Code Indexer Algorithms Documentation

Overview

The code-indexer implements a git-aware processing system that achieves O(δ) complexity for incremental updates, where δ represents the number of changed files. This document provides a technical analysis of the system's algorithms and architecture based on the actual implementation.

Core Architecture

1. Content-Visibility Separation Model

The system separates content storage from visibility management through a dual-point architecture:

Content Points (Immutable)

One point per unique (file_path, commit_hash, chunk_index) tuple
Contains actual file content and embeddings
Never deleted during branch operations
Uses deterministic UUID5 generation for consistent IDs

Visibility Control (Mutable)

Managed via hidden_branches array field on content points
Content is visible if current branch is NOT in the hidden_branches array
Enables O(1) visibility lookups via Qdrant filtering

Reference: branch_aware_indexer.py:43-76

2. Complexity Analysis

O(δ) Branch Switching Complexity

The system achieves O(δ) complexity during branch switching by only processing changed files:

def index_branch_changes(self, old_branch, new_branch, changed_files, unchanged_files):
    # Only process δ changed files - O(δ)
    for file in changed_files:
        if content_exists(file, commit):
            # Reuse existing content - O(1) lookup
            ensure_file_visible_in_branch(file, new_branch)
        else:
            # Create new content point - O(1) per chunk
            create_content_point(file, commit, branch)
    
    # Update visibility for branch isolation - O(n) worst case
    hide_files_not_in_branch(new_branch, visible_files)

Proof of O(δ) Complexity:

Changed file processing: O(δ) where δ = |changed_files|
Content existence check: O(1) via deterministic ID generation
Visibility updates: O(1) per file via batch updates
Total: O(δ) + O(1) = O(δ)

Reference: branch_aware_indexer.py:184-274

O(1) Search Complexity

Search operations achieve O(1) branch filtering through Qdrant's vector database capabilities:

def search_with_branch_context(self, query_vector, branch):
    filter_conditions = {
        "must": [{"key": "type", "match": {"value": "content"}}],
        "must_not": [{"key": "hidden_branches", "match": {"any": [branch]}}]
    }
    # Qdrant handles filtering at index level - O(1) branch filtering

Reference: branch_aware_indexer.py:888-920

3. Branch Topology Processing

The GitTopologyService provides efficient branch analysis through git's native capabilities:

Merge Base Calculation

def _get_merge_base(self, branch1, branch2):
    # Uses git merge-base for O(log n) common ancestor finding
    result = subprocess.run(["git", "merge-base", branch1, branch2])
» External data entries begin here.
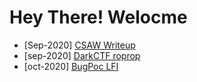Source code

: # Hey There! Welocme 

- [Sep-2020] [CSAW Writeup](WriteUps/CSAW/roppity/)
- [sep-2020] [DarkCTF roprop](WriteUps/roprop)
- [oct-2020] [BugPoc LFI](WriteUps/BugPoc%20LFI)
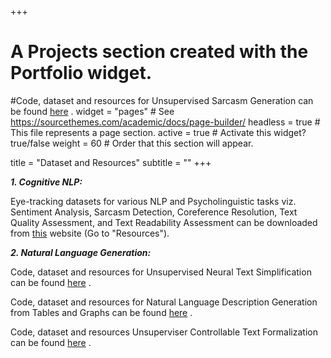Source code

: +++
# A Projects section created with the Portfolio widget.
#Code, dataset and resources for Unsupervised Sarcasm Generation can be found [here](https://github.com/TarunTater/sarcasm_generation) .
widget = "pages"  # See https://sourcethemes.com/academic/docs/page-builder/
headless = true  # This file represents a page section.
active = true  # Activate this widget? true/false
weight = 60  # Order that this section will appear.

title = "Dataset and Resources"
subtitle = ""
+++


***1. Cognitive NLP:***

Eye-tracking datasets for various NLP and Psycholinguistic tasks viz. Sentiment Analysis, Sarcasm Detection, Coreference Resolution, Text Quality Assessment, and Text Readability Assessment can be downloaded from [this](http://www.cfilt.iitb.ac.in/~cognitive-nlp) website (Go to "Resources"). 

***2. Natural Language Generation:***

Code, dataset and resources for Unsupervised Neural Text Simplification can be found [here](https://github.com/subramanyamdvss/UnsupNTS) .

Code, dataset and resources for Natural Language Description Generation from Tables and Graphs can be found [here](https://github.com/parajain/structscribe) . 
 
Code, dataset and resources Unsuperviser Controllable Text Formalization can be found [here](https://github.com/parajain/uctf) . 

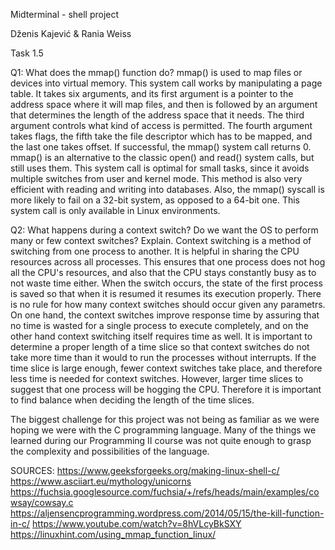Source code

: Midterminal - shell project

Dženis Kajević & Rania Weiss

Task 1.5

Q1: What does the mmap() function do?
mmap() is used to map files or devices into virtual memory. This system call works by manipulating a page table. It takes six arguments, and its first argument is a pointer to the address space where it will map files, and then is followed by an argument that determines the length of the address space that it needs. The third argument controls what kind of access is permitted. The fourth argument takes flags, the fifth take the file descriptor which has to be mapped, and the last one takes offset. If successful, the mmap() system call returns 0. mmap() is an alternative to the classic open() and read() system calls, but still uses them. This system call is optimal for small tasks, since it avoids multiple switches from user and kernel mode. This method is also very efficient with reading and writing into databases. Also, the mmap() syscall is more likely to fail on a 32-bit system, as opposed to a 64-bit one. This system call is only available in Linux environments.

Q2: What happens during a context switch? Do we want the OS to perform many or few context
switches? Explain.
Context switching is a method of switching from one process to another. It is helpful in sharing the CPU resources across all processes. This ensures that one process does not hog all the CPU's resources, and also that the CPU stays constantly busy as to not waste time either. When the switch occurs, the state of the first process is saved so that when it is resumed it resumes its execution properly.
There is no rule for how many context switches should occur given any parametrs. On one hand, the context switches improve response time by assuring that no time is wasted for a single process to execute completely, and on the other hand context switching itself requires time as well. It is important to determine a proper length of a time slice so that context switches do not take more time than it would to run the processes without interrupts. If the time slice is large enough, fewer context switches take place, and therefore less time is needed for context switches. However, larger time slices to suggest that one process will be hogging the CPU. Therefore it is important to find balance when deciding the length of the time slices.

The biggest challenge for this project was not being as familiar as we were hoping we were with the C programming language. Many of the things we learned during our Programming II course was not quite enough to grasp the complexity and possibilities of the language.

SOURCES:
https://www.geeksforgeeks.org/making-linux-shell-c/
https://www.asciiart.eu/mythology/unicorns
https://fuchsia.googlesource.com/fuchsia/+/refs/heads/main/examples/cowsay/cowsay.c
https://aljensencprogramming.wordpress.com/2014/05/15/the-kill-function-in-c/
https://www.youtube.com/watch?v=8hVLcyBkSXY
https://linuxhint.com/using_mmap_function_linux/
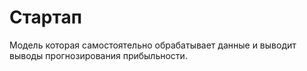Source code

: # Стартап
Модель которая самостоятельно обрабатывает данные и выводит выводы прогнозирования прибыльности.
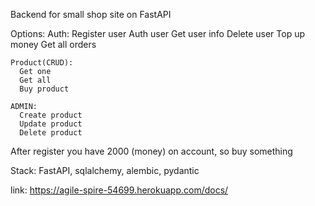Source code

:Backend for small shop site on FastAPI

Options:
    Auth:
      Register user
      Auth user
      Get user info
      Delete user
      Top up money
      Get all orders
  
    Product(CRUD):
      Get one
      Get all
      Buy product
     
    ADMIN:
      Create product
      Update product
      Delete product
      
After register you have 2000 (money) on account, so buy something

Stack: FastAPI, sqlalchemy, alembic, pydantic

link: https://agile-spire-54699.herokuapp.com/docs/
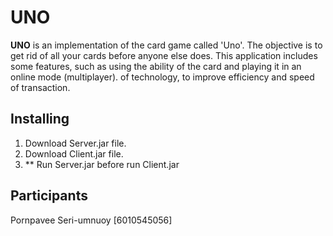 # UNO

**UNO** is an implementation of the card game called 'Uno'. The objective is to get rid of all your cards before anyone else does. 
 This application includes some features, such as using the ability of the card and playing it in an online mode (multiplayer).
 of technology, to improve efficiency and speed of transaction.

## Installing

1. Download Server.jar file.
2. Download Client.jar file.
2. ** Run Server.jar before run Client.jar


## Participants

Pornpavee Seri-umnuoy  [6010545056]

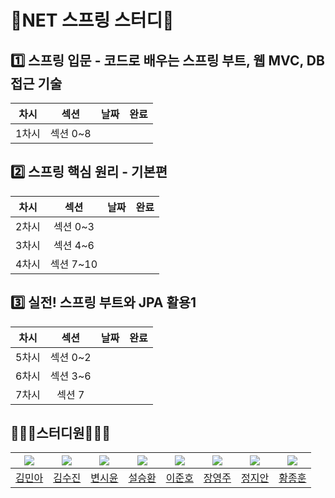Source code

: # 🍃NET 스프링 스터디🍃
## 1️⃣ 스프링 입문 - 코드로 배우는 스프링 부트, 웹 MVC, DB 접근 기술
차시|섹션|날짜|완료|
:---:|:---:|:---:|:---:|
1차시|섹션 0~8|||


## 2️⃣ 스프링 핵심 원리 - 기본편
차시|섹션|날짜|완료|
:---:|:---:|:---:|:---:|
2차시|섹션 0~3|||
3차시|섹션 4~6|||
4차시|섹션 7~10|||

## 3️⃣  실전! 스프링 부트와 JPA 활용1
차시|섹션|날짜|완료|
:---:|:---:|:---:|:---:|
5차시|섹션 0~2|||
6차시|섹션 3~6|||
7차시|섹션 7|||

## 🧑‍🤝‍🧑스터디원🧑‍🤝‍🧑

|<img src ="https://avatars.githubusercontent.com/u/87796634?s=96&v=4"/>|<img src = "https://github.com/NET-Spring-Study/.github/assets/108571492/8e6a7080-b401-49e0-a019-d82c0e8ffe8d"/>|<img src ="https://github.com/NET-Spring-Study/.github/assets/108571492/750ff6df-97d3-4b80-863e-6a43ac0062d6"/>|<img src ="https://github.com/NET-Spring-Study/.github/assets/108571492/dccf87d8-6dee-4092-9f76-ac0d4ee3c8b7"/>|<img src ="https://github.com/NET-Spring-Study/.github/assets/108571492/8aef8c17-7daf-42bc-8c2a-1a26092d7c4e"/>|<img src ="https://github.com/NET-Spring-Study/.github/assets/108571492/dd8a2804-9a32-4bd0-bad1-99c60a83de1e"/>|<img src ="https://github.com/NET-Spring-Study/.github/assets/108571492/9d9deabb-eefa-42e0-8a3a-70a9bd13311f"/>|<img src ="https://github.com/NET-Spring-Study/.github/assets/108571492/3ceaca28-b843-44f3-905f-c9dc5b64a52a"/>|
|:---:|:---:|:---:|:---:|:---:|:---:|:---:|:---:|
|[김민아](https://github.com/NET-Spring-Study/minahkim03)|[김수진](https://github.com/NET-Spring-Study/cowboysj)|[변시윤](https://github.com/NET-Spring-Study/dvlp-sy)|[설승환](https://github.com/NET-Spring-Study/SH-Seol)|[이준호](https://github.com/NET-Spring-Study/junstory)|[장영주](https://github.com/NET-Spring-Study/youngju6143)|[정지안](https://github.com/NET-Spring-Study/JeongJiAn)|[황종훈](https://github.com/NET-Spring-Study/hoonly01)|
Reference: git_topology_service.py:227-240

Delta Computation

def _get_changed_files(self, old_branch, new_branch):
    # Uses git diff --name-only for O(δ) change detection
    result = subprocess.run(["git", "diff", "--name-only", f"{old_branch}..{new_branch}"])

Reference: git_topology_service.py:242-277

4. Content Deduplication Strategy

The system implements multi-level deduplication:

Commit-Level Deduplication

def _generate_content_id(self, file_path, commit, chunk_index=0):
    # Deterministic ID prevents duplicate content storage
    content_str = f"{file_path}:{commit}:{chunk_index}"
    namespace = uuid.UUID("6ba7b810-9dad-11d1-80b4-00c04fd430c8")
    return str(uuid.uuid5(namespace, content_str))
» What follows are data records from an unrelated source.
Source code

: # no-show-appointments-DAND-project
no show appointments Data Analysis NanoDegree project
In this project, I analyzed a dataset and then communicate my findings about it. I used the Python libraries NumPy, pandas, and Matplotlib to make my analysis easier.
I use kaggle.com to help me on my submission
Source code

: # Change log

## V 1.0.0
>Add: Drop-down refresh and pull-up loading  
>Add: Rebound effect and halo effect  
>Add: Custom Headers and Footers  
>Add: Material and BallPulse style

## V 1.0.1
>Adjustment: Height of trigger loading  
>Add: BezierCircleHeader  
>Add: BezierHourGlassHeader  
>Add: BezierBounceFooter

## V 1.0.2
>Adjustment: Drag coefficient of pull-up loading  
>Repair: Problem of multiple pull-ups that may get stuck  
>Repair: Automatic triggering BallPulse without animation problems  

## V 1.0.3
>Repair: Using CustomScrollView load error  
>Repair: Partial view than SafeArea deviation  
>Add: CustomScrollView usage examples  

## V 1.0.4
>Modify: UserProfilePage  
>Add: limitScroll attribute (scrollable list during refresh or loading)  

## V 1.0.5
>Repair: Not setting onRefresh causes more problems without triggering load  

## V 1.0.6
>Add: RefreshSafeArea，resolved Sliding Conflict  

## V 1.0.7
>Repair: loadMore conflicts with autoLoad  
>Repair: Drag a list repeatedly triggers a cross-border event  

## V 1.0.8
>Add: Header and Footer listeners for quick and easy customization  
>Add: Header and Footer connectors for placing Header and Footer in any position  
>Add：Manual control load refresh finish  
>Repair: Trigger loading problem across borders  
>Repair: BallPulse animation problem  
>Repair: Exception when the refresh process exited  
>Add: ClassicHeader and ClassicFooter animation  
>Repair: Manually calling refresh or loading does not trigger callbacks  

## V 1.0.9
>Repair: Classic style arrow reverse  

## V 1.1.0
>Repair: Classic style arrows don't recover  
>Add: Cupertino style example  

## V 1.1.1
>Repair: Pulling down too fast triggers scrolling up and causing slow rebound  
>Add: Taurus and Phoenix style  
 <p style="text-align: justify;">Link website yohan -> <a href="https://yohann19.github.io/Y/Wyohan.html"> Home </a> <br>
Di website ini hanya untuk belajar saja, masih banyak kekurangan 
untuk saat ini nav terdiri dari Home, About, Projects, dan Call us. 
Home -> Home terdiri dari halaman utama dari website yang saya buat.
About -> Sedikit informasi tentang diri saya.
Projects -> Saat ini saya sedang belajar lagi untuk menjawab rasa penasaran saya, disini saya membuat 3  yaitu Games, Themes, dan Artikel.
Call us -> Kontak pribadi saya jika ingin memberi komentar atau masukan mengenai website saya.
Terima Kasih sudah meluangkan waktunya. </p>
Reference: branch_aware_indexer.py:1023-1030

Working Directory State Tracking

def _get_file_commit(self, file_path):
    if self._file_differs_from_committed_version(file_path):
        # Generate unique ID based on mtime and size
        file_stat = file_path_obj.stat()
        return f"working_dir_{file_stat.st_mtime}_{file_stat.st_size}"
    else:
        # Use actual commit hash for committed content
        return get_commit_hash(file_path)
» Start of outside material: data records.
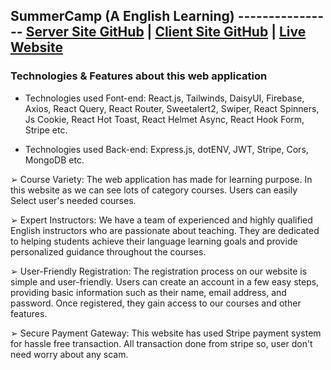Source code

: ## SummerCamp (A English Learning) ---------------- [Server Site GitHub](https://github.com/programming-hero-web-course1/b7a12-summer-camp-server_side-HayatEmraan) | [Client Site GitHub](https://github.com/programming-hero-web-course1/b712-summer-camp-client-side-HayatEmraan) | [Live Website](https://summercamp-ac49f.web.app/)

### Technologies & Features about this web application

- Technologies used Font-end: React.js, Tailwinds, DaisyUI, Firebase, Axios, React Query, React Router, Sweetalert2, Swiper, React Spinners, Js Cookie, React Hot Toast, React Helmet Async, React Hook Form, Stripe etc.

- Technologies used Back-end: Express.js, dotENV, JWT, Stripe, Cors, MongoDB etc.

➢ Course Variety: The web application has made for learning purpose. In this website as we can see lots of category courses. Users can easily Select user's needed courses.

➢ Expert Instructors: We have a team of experienced and highly qualified English instructors who are passionate about teaching. They are dedicated to helping students achieve their language learning goals and provide personalized guidance throughout the courses.

➢ User-Friendly Registration: The registration process on our website is simple and user-friendly. Users can create an account in a few easy steps, providing basic information such as their name, email address, and password. Once registered, they gain access to our courses and other features. 

➢ Secure Payment Gateway: This website has used Stripe payment system for hassle free transaction. All transaction done from stripe so, user don't need worry about any scam. 

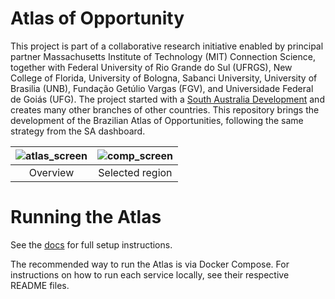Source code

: # Atlas of Opportunity

This project is part of a collaborative research initiative enabled by principal partner Massachusetts Institute of Technology (MIT) Connection Science, together with Federal University of Rio Grande do Sul (UFRGS), New College of Florida, University of Bologna, Sabanci University, University of Brasilia (UNB), Fundação Getúlio Vargas (FGV), and Universidade Federal de Goiás (UFG). The project started with a [South Australia Development](https://github.com/CxSci/SA-dashboard) and creates many other branches of other countries. This repository brings the development of the Brazilian Atlas of Opportunities, following the same strategy from the SA dashboard.

| ![atlas_screen](https://github.com/gpmc-lab-ufrgs/atlas-of-opportunity/assets/10273317/0ca8f08c-9ce6-4b42-bf7e-6dd2772f9cde) |  ![comp_screen](https://github.com/gpmc-lab-ufrgs/atlas-of-opportunity/assets/10273317/8d38168a-14da-4cfe-ab26-baaf415c43f8) |
|:---:|:---:|
|Overview|Selected region|


# Running the Atlas

See the [docs]([https://github.com/username/repository](https://github.com/gpmc-lab-ufrgs/atlas-of-opportunity/tree/master/docs)) for full setup instructions.

The recommended way to run the Atlas is via Docker Compose. For instructions on how to run each service locally, see their respective README files.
Reference: branch_aware_indexer.py:1040-1084

5. Incremental Update Algorithm

The reconciliation algorithm achieves incremental updates through content ID comparison:

def _do_reconcile_with_database(self):
    for file_path in all_files_to_index:
        # Get expected content ID for current state
        current_effective_id = _get_effective_content_id_for_reconcile(file_path)
        
        # Get currently visible content ID in database
        currently_visible_id = _get_currently_visible_content_id(file_path, branch)
        
        if current_effective_id != currently_visible_id:
            # File needs re-indexing - O(1) detection per file
            files_to_index.append(file_path)

Reference: smart_indexer.py:885-1184

6. Point-in-Time Snapshot Behavior

The system maintains point-in-time snapshots of working directory changes:

# When working directory content exists, hide committed version
if current_commit.startswith("working_dir_"):
    # Hide all non-working directory content for this file
    for point in committed_content_points:
        if branch not in point.hidden_branches:
            update_hidden_branches(point, add_branch=branch)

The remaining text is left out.